Thierry Nguyen, 38, owns a floating restaurant on the Rhône in Lyon. His journey from Vietnamese refugee to successful entrepreneur follows the river.

"My parents fled Vietnam by boat in 1979. I was born in a refugee camp in Malaysia. Water meant fear to them—pirates, storms, endless ocean. When we finally reached France, they never wanted to see water again.

"But water called to me. In Lyon, I'd skip school to sit by the Rhône. My parents were furious. 'We crossed oceans to escape, and you run back to water?' But the Rhône wasn't the South China Sea. It was powerful but contained, wild but navigable.

"I worked restaurant kitchens, saving every euro. My dream: a floating restaurant serving Vietnamese-French fusion. Everyone said I was crazy. Who'd trust Vietnamese food on a French river? Who'd eat on a boat in Lyon?
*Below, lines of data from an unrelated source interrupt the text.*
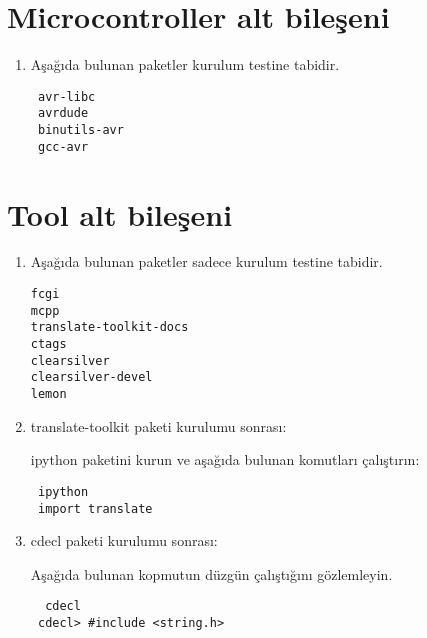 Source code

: \documentclass[a4paper,10pt]{article}
\begin{document}
\section{Microcontroller alt bileşeni}
\begin{enumerate}
 \item Aşağıda bulunan paketler kurulum testine tabidir.
\begin{verbatim}
 avr-libc
 avrdude
 binutils-avr
 gcc-avr
\end{verbatim}

\end{enumerate}

\section{Tool alt bileşeni}
\begin{enumerate}
 \item Aşağıda bulunan paketler sadece kurulum testine tabidir.
\begin{verbatim}
fcgi
mcpp
translate-toolkit-docs
ctags
clearsilver
clearsilver-devel
lemon
\end{verbatim}

\item translate-toolkit paketi kurulumu sonrası:

ipython paketini kurun ve aşağıda bulunan komutları çalıştırın:
\begin{verbatim}
 ipython
 import translate
\end{verbatim}

\item cdecl paketi kurulumu sonrası:

Aşağıda bulunan kopmutun düzgün çalıştığını gözlemleyin.
\begin{verbatim}
  cdecl
 cdecl> #include <string.h>
\end{verbatim}

\end{enumerate}
\end{document}
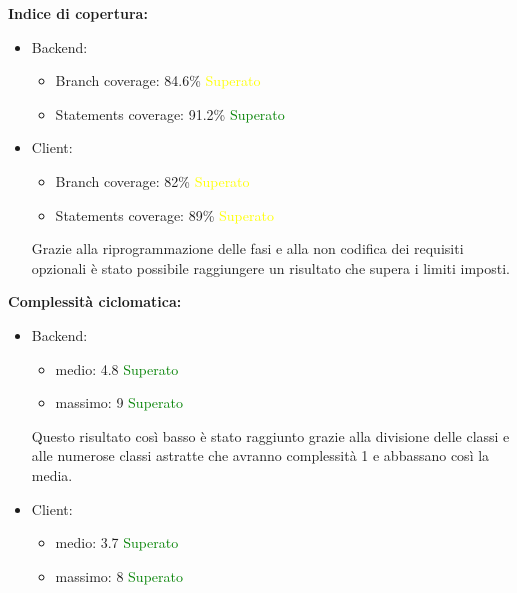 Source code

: 			\begin{description}
				\item \textbf{Indice di copertura:}				
				\begin{itemize}
						\item Backend:
							\begin{itemize}
								\item Branch coverage: 84.6\% \textcolor{yellow}{Superato}
								\item Statements coverage: 91.2\% \textcolor{green}{Superato}
							\end{itemize}
						\item Client:
							\begin{itemize}
								\item Branch coverage: 82\% \textcolor{yellow}{Superato}
								\item Statements coverage: 89\% \textcolor{yellow}{Superato}
							\end{itemize}
						Grazie alla riprogrammazione delle fasi e alla non codifica dei requisiti opzionali è stato possibile raggiungere un risultato che supera i limiti imposti.
					\end{itemize}
				
				\item \textbf{Complessità ciclomatica:}
					\begin{itemize}
						\item Backend:
							\begin{itemize}
								\item medio: 4.8 \textcolor{green}{Superato}
								\item massimo: 9 \textcolor{green}{Superato}
							\end{itemize}
						Questo risultato così basso è stato raggiunto grazie alla divisione delle classi e alle numerose classi astratte che avranno complessità 1 e abbassano così la media.
						\item Client:
							\begin{itemize}
								\item medio: 3.7 \textcolor{green}{Superato}
								\item massimo: 8 \textcolor{green}{Superato}
							\end{itemize}
					\end{itemize}
						

\end{description}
"I bought a old péniche, nearly sinking, for almost nothing. Spent two years renovating with my own hands and help from other boat people—literal boat people, refugees like my family who understood boats and dreams.

"Opening night, I was terrified. Would anyone come? But Lyon surprised me. Old mariners curious about the boat, young professionals seeking something different, Vietnamese families happy to find real pho on the Rhône. We were full.

"Now I employ fifteen people—French, Vietnamese, Algerian, Serbian. The river brings us together. When you work on water, you must cooperate. One person's mistake affects everyone. This creates trust, family.

"My speciality is 'Saigon-Lyon' fish soup—Rhône pike in Vietnamese broth with Lyon's pink pralines as garnish. It shouldn't work, but it does. Like me, I suppose—Vietnamese-French, shouldn't work but does.

"My parents finally visited last year. They stood on deck, watching the Rhône flow. 'It's beautiful,' my mother admitted. 'Different from our crossing.' I served them soup. They cried—not from sadness but from arrival. Forty years after fleeing by water, they'd found peace by water. Rivers can heal what oceans break."